其实个人在有些情况下会使用 `0.2 * train_loss + 0.8 * val_loss` 来判断loss不再下降的epoch数，这样可以更好的防止过拟合。因为如果只看 `val_loss`，这样可能会使得最终训练出来的模型，在验证集上的loss很小，但是在测试集上的loss很大，使得在验证集上过拟合了。

但是个人发现，并没有其他人用过这种方式，故本人并不能说，这种方式一定能提高模型的效果。

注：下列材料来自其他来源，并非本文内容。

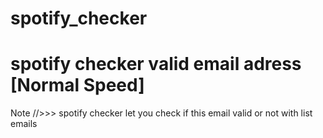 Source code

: # spotify_checker
# spotify checker valid email adress [Normal Speed]
Note //>>> spotify checker let you check if this email valid or not with list emails
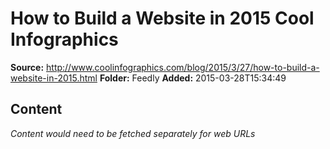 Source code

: # How to Build a Website in 2015 Cool Infographics

**Source:** http://www.coolinfographics.com/blog/2015/3/27/how-to-build-a-website-in-2015.html
**Folder:** Feedly
**Added:** 2015-03-28T15:34:49




## Content
*Content would need to be fetched separately for web URLs*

不能根据test 测试数据集 的loss和acc来选择模型的权重，因为这样是作弊行为，同时也会导致模型的泛化能力下降；

接下来合并训练集和测试集，设置训练的epoch为6，重新训练模型，然后再进行预测；

In [59]:
# 合并训练集和验证集，使得更多的数据能够参与到模型的训练过程中，从而提高模型的泛化性
train_val_dataset = ConcatDataset([train_dataset, val_dataset])
train_val_loader = DataLoader(train_val_dataset, batch_size=config["batch_size"], shuffle=True)

In [60]:
def final_train(train_loader, epochs):
  model = Net().to(device)
  loss_fn = nn.CrossEntropyLoss()
  optimizer = optim.SGD(model.parameters(), lr=3e-4, momentum=0.9)
  for i in range(epochs):
    for loader in train_loader:
      features = loader[0].to(device)
      labels = loader[1].to(device)
      optimizer.zero_grad()
      y = model(features)
      loss = loss_fn(y, labels)
      loss.backward()
      torch.nn.utils.clip_grad_norm_(model.parameters(), 1.0)
      optimizer.step()
  return model
model = final_train(train_val_loader, 6)

将最终的模型参数保存到文件中，避免日后再训练，方便后续的预测使用；

In [62]:
# 默认注释保存模型的代码，只是为了防止不小心运行，因为已经保存了模型
# torch.save(model, 'best_model.pth')

In [63]:
best_model = torch.load('best_model.pth')

In [64]:
predict(best_model, test_loader)

0.9703050299643121

故我们认为我们的模型最终在测试集上的准确率为：0.97

此时无论在测试集上的结果如何，都不要去再调了，不然会使得模型去拟合测试集，导致模型的泛化能力下降；